PHOENIX — Sen. Scott Bundgaard resigned from the Arizona Legislature on Friday, stepping down shortly before he would have testified before the Senate Ethics Committee on whether he should be disciplined for a February domestic incident involving a former girlfriend.
The resignation ends an ethics case that could have resulted in committee members recommending that the full Senate issue a letter of reprimand, formally censure Bundgaard or expel him.
Bundgaard's ex-girlfriend, Aubry Ballard, testified Thursday that he struck her twice and threw her cellphone out the window while they drove and then stopped on a Phoenix freeway and pulled her out of his car.
Ballard said she reacted to being hit in the chest by slapping Bundgaard in the face. Both had cuts and bruises after the Feb. 25 confrontation, she said.

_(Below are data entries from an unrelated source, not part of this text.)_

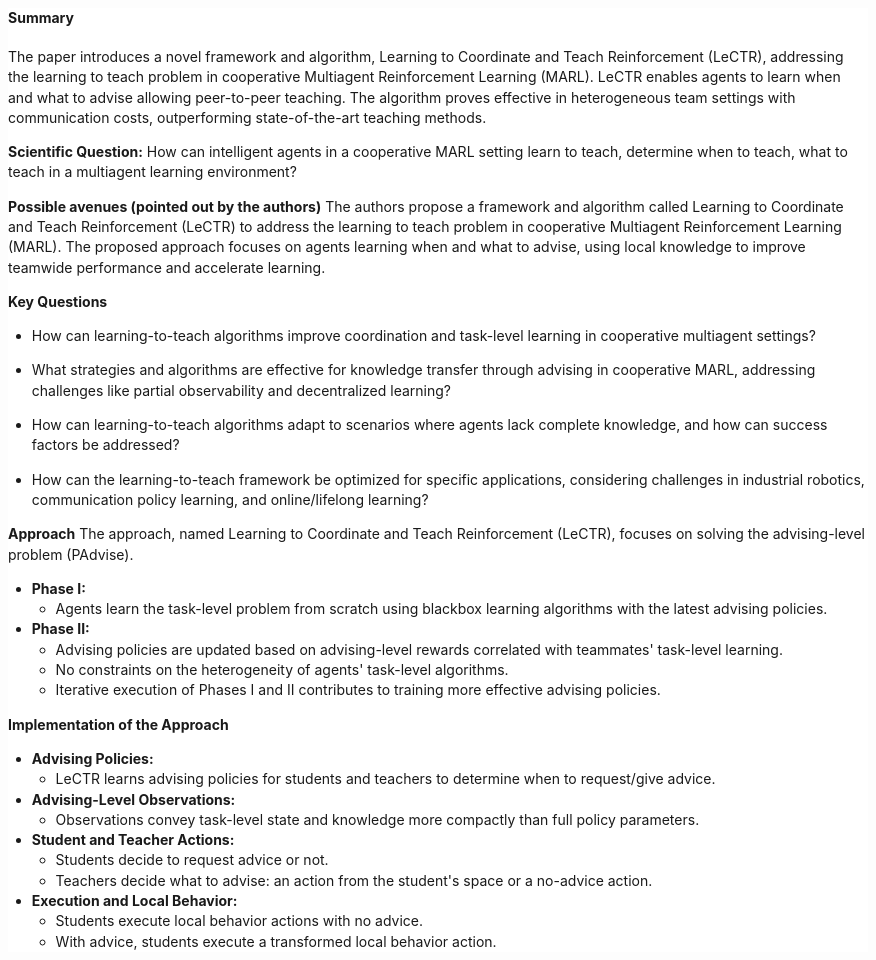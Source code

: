 #### Summary 

The paper introduces a novel framework and algorithm, Learning to Coordinate and Teach Reinforcement (LeCTR), addressing the learning to teach problem in cooperative Multiagent Reinforcement Learning (MARL). LeCTR enables agents to learn when and what to advise allowing peer-to-peer teaching. The algorithm proves effective in heterogeneous team settings with communication costs, outperforming state-of-the-art teaching methods.

**Scientific Question:**
How can intelligent agents in a cooperative MARL setting learn to teach,  determine when to teach, what to teach in a multiagent learning environment?

**Possible avenues (pointed out by the authors)**
The authors propose a framework and algorithm called Learning to Coordinate and Teach Reinforcement (LeCTR) to address the learning to teach problem in cooperative Multiagent Reinforcement Learning (MARL). The proposed approach focuses on agents learning when and what to advise, using local knowledge to improve teamwide performance and accelerate learning. 

**Key Questions**
- How can learning-to-teach algorithms improve coordination and task-level learning in cooperative multiagent settings?

- What strategies and algorithms are effective for knowledge transfer through advising in cooperative MARL, addressing challenges like partial observability and decentralized learning?

- How can learning-to-teach algorithms adapt to scenarios where agents lack complete knowledge, and how can success factors be addressed?

- How can the learning-to-teach framework be optimized for specific applications, considering challenges in industrial robotics, communication policy learning, and online/lifelong learning?

**Approach**
The approach, named Learning to Coordinate and Teach Reinforcement (LeCTR), focuses on solving the advising-level problem (PAdvise). 

- **Phase I:**
    - Agents learn the task-level problem from scratch using blackbox learning algorithms  with the latest advising policies.
- **Phase II:**
    - Advising policies are updated based on advising-level rewards correlated with teammates' task-level learning.
    - No constraints on the heterogeneity of agents' task-level algorithms.
    - Iterative execution of Phases I and II contributes to training more effective advising policies.

**Implementation of the Approach**

- **Advising Policies:**
    - LeCTR learns advising policies for students and teachers to determine when to request/give advice.
- **Advising-Level Observations:**
    - Observations convey task-level state and knowledge more compactly than full policy parameters.
- **Student and Teacher Actions:**
    - Students decide to request advice or not.
    - Teachers decide what to advise: an action from the student's space or a no-advice action.
- **Execution and Local Behavior:**
    - Students execute local behavior actions with no advice.
    - With advice, students execute a transformed local behavior action.
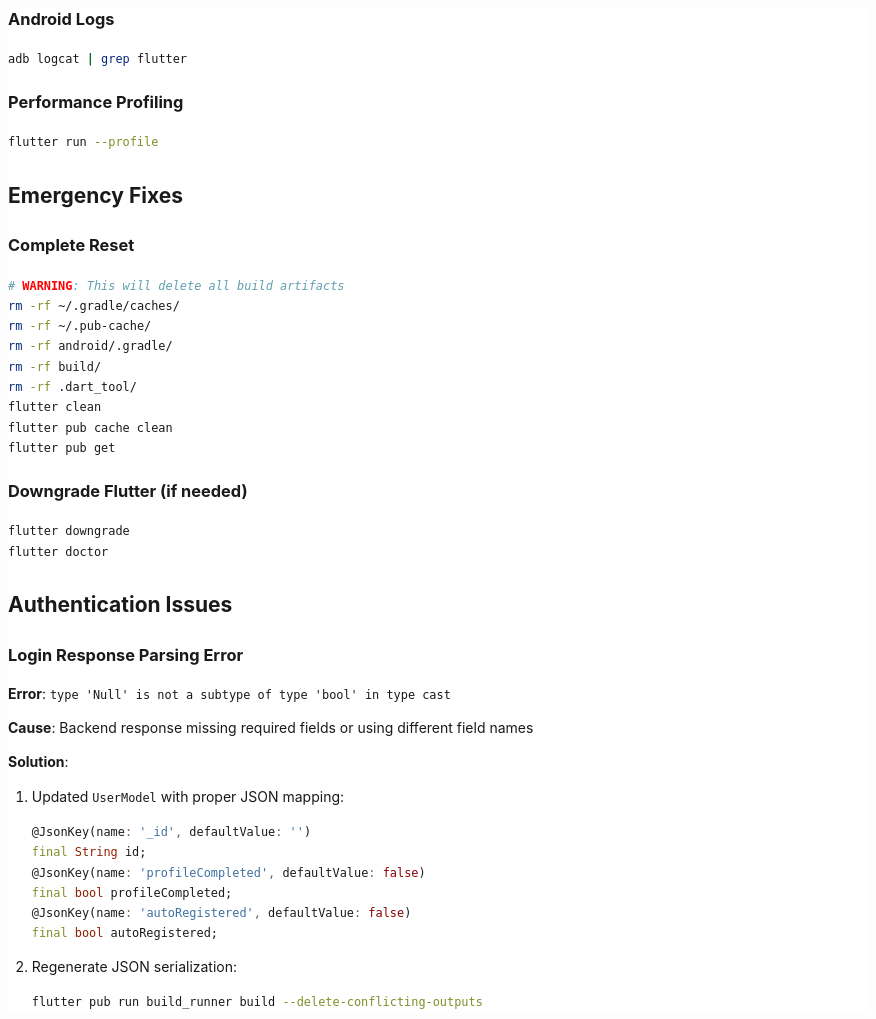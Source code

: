 ### Android Logs
```bash
adb logcat | grep flutter
```

### Performance Profiling
```bash
flutter run --profile
```

## Emergency Fixes

### Complete Reset
```bash
# WARNING: This will delete all build artifacts
rm -rf ~/.gradle/caches/
rm -rf ~/.pub-cache/
rm -rf android/.gradle/
rm -rf build/
rm -rf .dart_tool/
flutter clean
flutter pub cache clean
flutter pub get
```

### Downgrade Flutter (if needed)
```bash
flutter downgrade
flutter doctor
```

## Authentication Issues

### Login Response Parsing Error
**Error**: `type 'Null' is not a subtype of type 'bool' in type cast`

**Cause**: Backend response missing required fields or using different field names

**Solution**:
1. Updated `UserModel` with proper JSON mapping:
   ```dart
   @JsonKey(name: '_id', defaultValue: '')
   final String id;
   @JsonKey(name: 'profileCompleted', defaultValue: false)
   final bool profileCompleted;
   @JsonKey(name: 'autoRegistered', defaultValue: false)
   final bool autoRegistered;
   ```

2. Regenerate JSON serialization:
   ```bash
   flutter pub run build_runner build --delete-conflicting-outputs
   ```
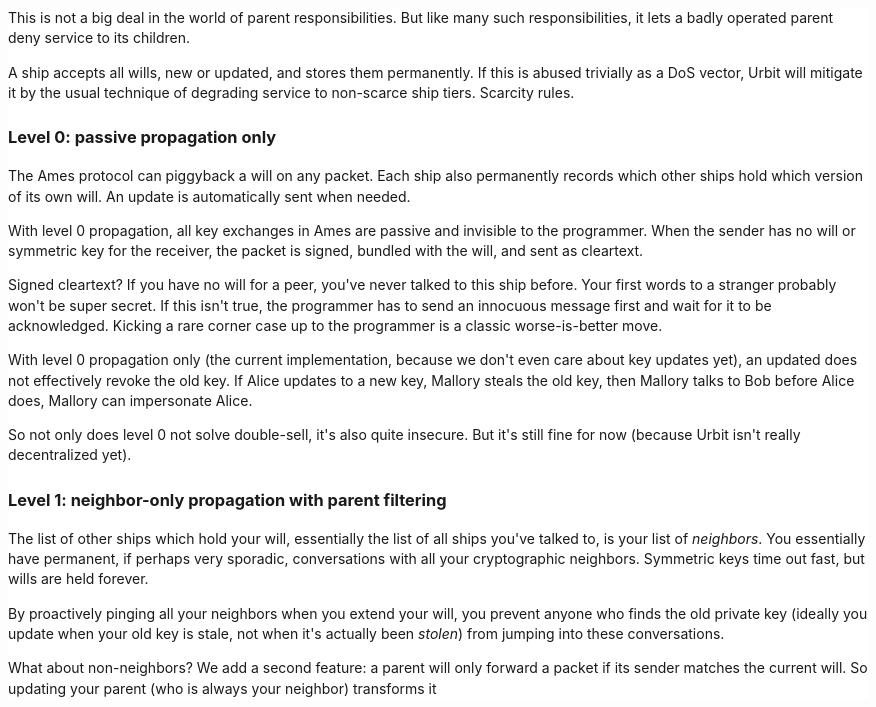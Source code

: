 This is not a big deal in the world of parent responsibilities. But
like many such responsibilities, it lets a badly operated parent deny
service to its children.

A ship accepts all wills, new or updated, and stores them permanently.
If this is abused trivially as a DoS vector, Urbit will mitigate it by
the usual technique of degrading service to non-scarce ship tiers.
Scarcity rules.

### Level 0: passive propagation only

The Ames protocol can piggyback a will on any packet.  Each ship also
permanently records which other ships hold which version of its own
will.  An update is automatically sent when needed.

With level 0 propagation, all key exchanges in Ames are passive and
invisible to the programmer.  When the sender has no will or symmetric
key for the receiver, the packet is signed, bundled with the will, and
sent as cleartext.

Signed cleartext?  If you have no will for a peer, you've never talked
to this ship before.  Your first words to a stranger probably won't be
super secret.  If this isn't true, the programmer has to send an
innocuous message first and wait for it to be acknowledged.  Kicking a
rare corner case up to the programmer is a classic worse-is-better
move.

With level 0 propagation only (the current implementation, because we
don't even care about key updates yet), an updated does not
effectively revoke the old key.  If Alice updates to a new key,
Mallory steals the old key, then Mallory talks to Bob before Alice
does, Mallory can impersonate Alice.

So not only does level 0 not solve double-sell, it's also quite
insecure.  But it's still fine for now (because Urbit isn't really
decentralized yet).

### Level 1: neighbor-only propagation with parent filtering

The list of other ships which hold your will, essentially the list of
all ships you've talked to, is your list of _neighbors_. You
essentially have permanent, if perhaps very sporadic, conversations
with all your cryptographic neighbors.  Symmetric keys time out fast,
but wills are held forever.

By proactively pinging all your neighbors when you extend your will,
you prevent anyone who finds the old private key (ideally you update
when your old key is stale, not when it's actually been _stolen_) from
jumping into these conversations.

What about non-neighbors?  We add a second feature: a parent will only
forward a packet if its sender matches the current will.  So updating
your parent (who is always your neighbor) transforms it

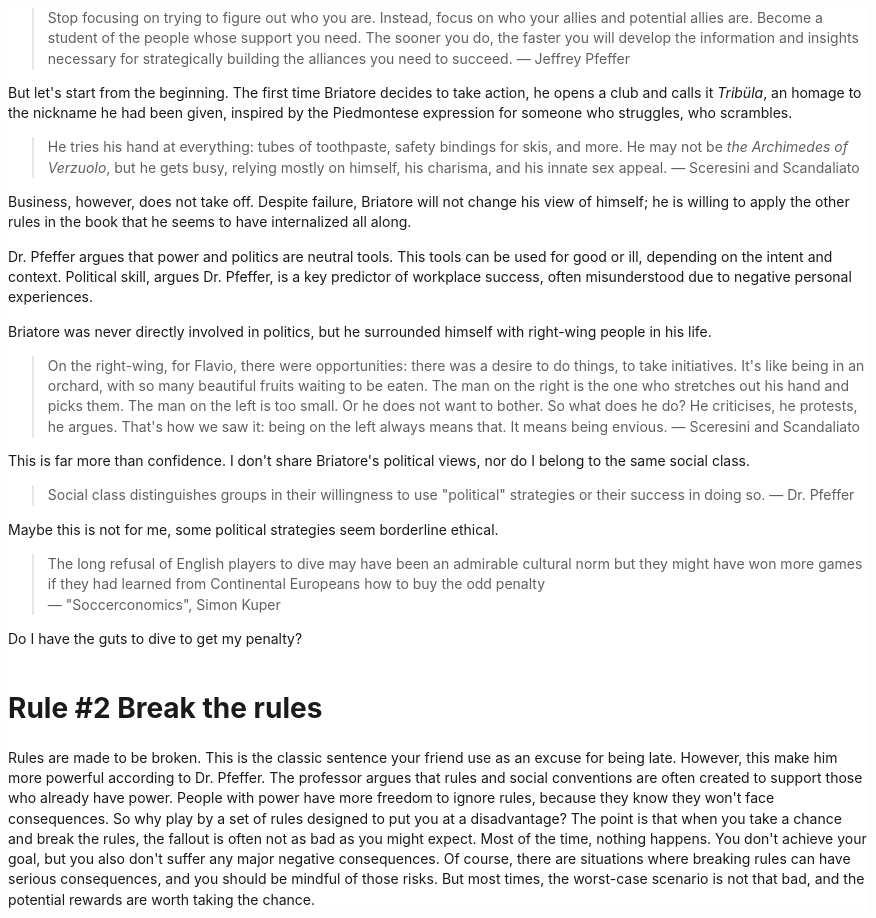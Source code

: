 > Stop focusing on trying to figure out who you are. Instead, focus on who your allies and potential allies are. Become a student of the people whose support you need. The sooner you do, the faster you will develop the information and insights necessary for strategically building the alliances you need to succeed.
> — Jeffrey Pfeffer

But let's start from the beginning. The first time Briatore decides to take action, he opens a club and calls it _Tribüla_, an homage to the nickname he had been given, inspired by the Piedmontese expression for someone who struggles, who scrambles.

> He tries his hand at everything: tubes of toothpaste, safety bindings for skis, and more. He may not be _the Archimedes of Verzuolo_, but he gets busy, relying mostly on himself, his charisma, and his innate sex appeal.
> —  Sceresini and Scandaliato

Business, however, does not take off. Despite failure, Briatore will not change his view of himself; he is willing to apply the other rules in the book that he seems to have internalized all along.

Dr. Pfeffer argues that power and politics are neutral tools. This tools can be used for good or ill, depending on the intent and context. Political skill, argues Dr. Pfeffer, is a key predictor of workplace success, often misunderstood due to negative personal experiences.

Briatore was never directly involved in politics, but he surrounded himself with right-wing people in his life.

> On the right-wing, for Flavio, there were opportunities: there was a desire to do things, to take initiatives. It's like being in an orchard, with so many beautiful fruits waiting to be eaten. The man on the right is the one who stretches out his hand and picks them. The man on the left is too small. Or he does not want to bother. So what does he do? He criticises, he protests, he argues. That's how we saw it: being on the left always means that. It means being envious.
> —  Sceresini and Scandaliato

This is far more than confidence.  I don't share Briatore's political views, nor do I belong to the same social class.

> Social class distinguishes groups in their willingness to use "political" strategies or their success in doing so.
> — Dr. Pfeffer

Maybe this is not for me, some political strategies seem borderline ethical.

> The long refusal of English players to dive may have been an admirable cultural norm but they might have won more games if they had learned from Continental Europeans how to buy the odd penalty  
> — "Soccerconomics", Simon Kuper

Do I have the guts to dive to get my penalty?

# Rule #2 Break the rules

Rules are made to be broken. This is the classic sentence your friend use as an excuse for being late. However, this make him more powerful according to Dr. Pfeffer. The professor argues that rules and social conventions are often created to support those who already have power. People with power have more freedom to ignore rules, because they know they won't face consequences. So why play by a set of rules designed to put you at a disadvantage?
The point is that when you take a chance and break the rules, the fallout is often not as bad as you might expect. Most of the time, nothing happens. You don't achieve your goal, but you also don't suffer any major negative consequences. Of course, there are situations where breaking rules can have serious consequences, and you should be mindful of those risks. But most times, the worst-case scenario is not that bad, and the potential rewards are worth taking the chance.
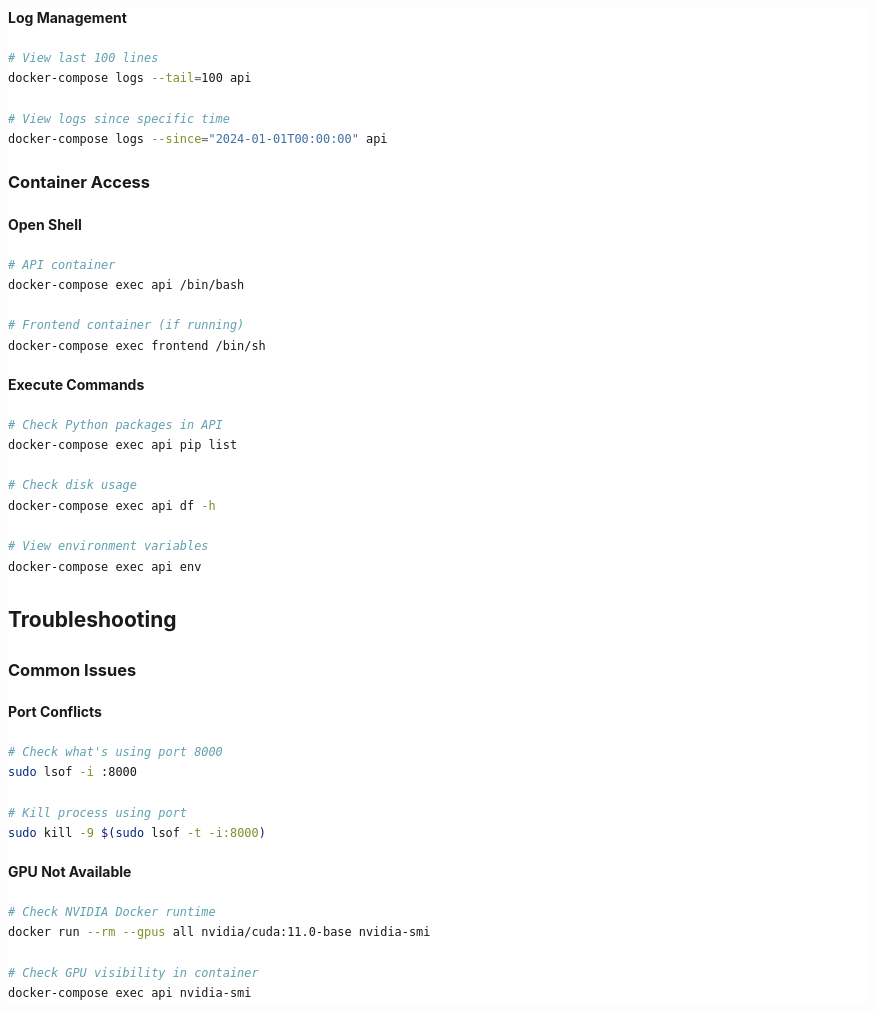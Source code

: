 #### Log Management

```bash
# View last 100 lines
docker-compose logs --tail=100 api

# View logs since specific time
docker-compose logs --since="2024-01-01T00:00:00" api
```

### Container Access

#### Open Shell

```bash
# API container
docker-compose exec api /bin/bash

# Frontend container (if running)
docker-compose exec frontend /bin/sh
```

#### Execute Commands

```bash
# Check Python packages in API
docker-compose exec api pip list

# Check disk usage
docker-compose exec api df -h

# View environment variables
docker-compose exec api env
```

## Troubleshooting

### Common Issues

#### Port Conflicts

```bash
# Check what's using port 8000
sudo lsof -i :8000

# Kill process using port
sudo kill -9 $(sudo lsof -t -i:8000)
```

#### GPU Not Available

```bash
# Check NVIDIA Docker runtime
docker run --rm --gpus all nvidia/cuda:11.0-base nvidia-smi

# Check GPU visibility in container
docker-compose exec api nvidia-smi
```
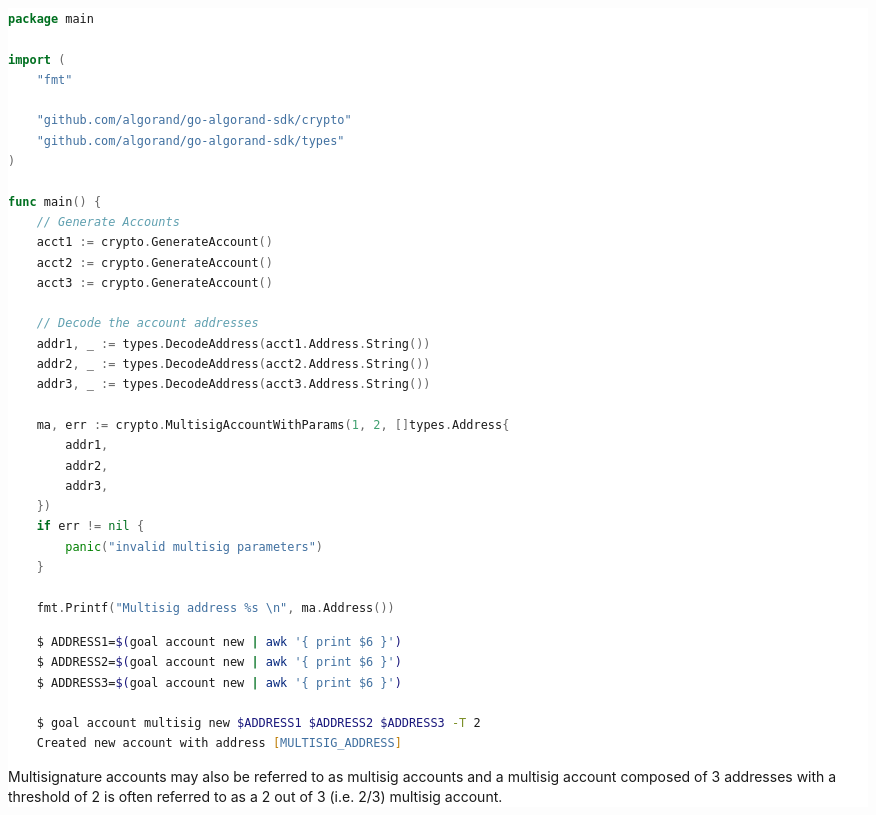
 ```go tab="Go"
package main

import (
	"fmt"

	"github.com/algorand/go-algorand-sdk/crypto"
	"github.com/algorand/go-algorand-sdk/types"
)

func main() {
	// Generate Accounts
	acct1 := crypto.GenerateAccount()
	acct2 := crypto.GenerateAccount()
	acct3 := crypto.GenerateAccount()

	// Decode the account addresses
	addr1, _ := types.DecodeAddress(acct1.Address.String())
	addr2, _ := types.DecodeAddress(acct2.Address.String())
	addr3, _ := types.DecodeAddress(acct3.Address.String())

	ma, err := crypto.MultisigAccountWithParams(1, 2, []types.Address{
		addr1,
		addr2,
		addr3,
	})
	if err != nil {
		panic("invalid multisig parameters")
	}

	fmt.Printf("Multisig address %s \n", ma.Address())
```

```zsh tab="goal"
	$ ADDRESS1=$(goal account new | awk '{ print $6 }')
	$ ADDRESS2=$(goal account new | awk '{ print $6 }')
	$ ADDRESS3=$(goal account new | awk '{ print $6 }')

	$ goal account multisig new $ADDRESS1 $ADDRESS2 $ADDRESS3 -T 2
	Created new account with address [MULTISIG_ADDRESS]
```

Multisignature accounts may also be referred to as multisig accounts and a multisig account composed of 3 addresses with a threshold of 2 is often referred to as a 2 out of 3 (i.e. 2/3) multisig account.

Ballard testified that the confrontation followed an argument over his decision to take dancing lessons while failing to take the time to get counseling for a previous physical altercation.
The incident prompted fellow Senate Republicans to replace Bundgaard as Senate majority leader in March.
Bundgaard, a Peoria Republican, wrote Friday in his brief letter to the Senate president that he was resigning "with deep regret." He didn't specifically mention the ethics proceeding or the confrontation with Ballard.
Senate Majority Leader Andy Biggs, a retired attorney and an Ethics Committee member, said evidence presented during the hearing was "pretty damaging." Bundgaard clearly wanted to tell his side of the story but he seemed to have concluded he couldn't recover politically, Biggs said.
Bundgaard has denied assaulting Ballard. He pleaded no contest Aug. 16 to a misdemeanor endangerment charge under a plea agreement. It included dismissal of an assault charge and a requirement that he get domestic violence counseling.
Bundgaard attorney Andre Merrett told the committee on Thursday that his client regretted his role in the altercation but shouldn't be punished by the Senate because he never intended to harm Ballard or put her at risk.
But the lawyers serving as the committee's independent counsels said expulsion would be warranted because Bundgaard assaulted Ballard and lied to police and others about his actions and claimed legislative immunity that prevented police from arresting him that night.
"In this case, you not only have domestic violence, you've got obstruction of justice," attorney Cory Langhofer said Friday, following Bundgaard's resignation. "Expulsion would have been the only appropriate remedy."
The Maricopa County Board of Supervisors will appoint a replacement to fill the Senate vacancy. The replacement must be a Republican.
Bundgaard was elected to the state House of Representatives in 1994 and the state Senate in 1996, serving there for six years before staging an unsuccessful run for the U.S. House in 2002.
Following the congressional campaign, then-President George W. Bush appointed him to the White House Commission for Presidential Scholars and the Presidential Scholars Foundation Board. Bundgaard returned to the Senate in 2011.
Bundgaard didn't immediately respond to phone and email messages seeking comment on Friday. He was to have testified in the afternoon, but the hearing was halted after a lunch break when Merrett told the committee that further proceedings weren't necessary.
Another Bundgaard attorney, Shawn Aiken, later said his client decided during the break to resign. Aiken said he believed the hearings were going well considering the defense hadn't yet put on its case.
Ballard said she hoped Bundgaard's resignation would allow her to put the "unfortunate assault in the past and to get on" with her life. A statement she issued through a publicist thanked law enforcement officials and the committee.
Bundgaard's resignation was the best move for him, his family and the Senate, said Senate President-designate Steve Pierce. It eliminated what would have been a distraction at the beginning of the Legislature's 2012 session, he said.
The resignation also shows that the Senate holds its members to account, said Sen. Steve Gallardo, a Phoenix Democrat.
"No one is above the law," he added.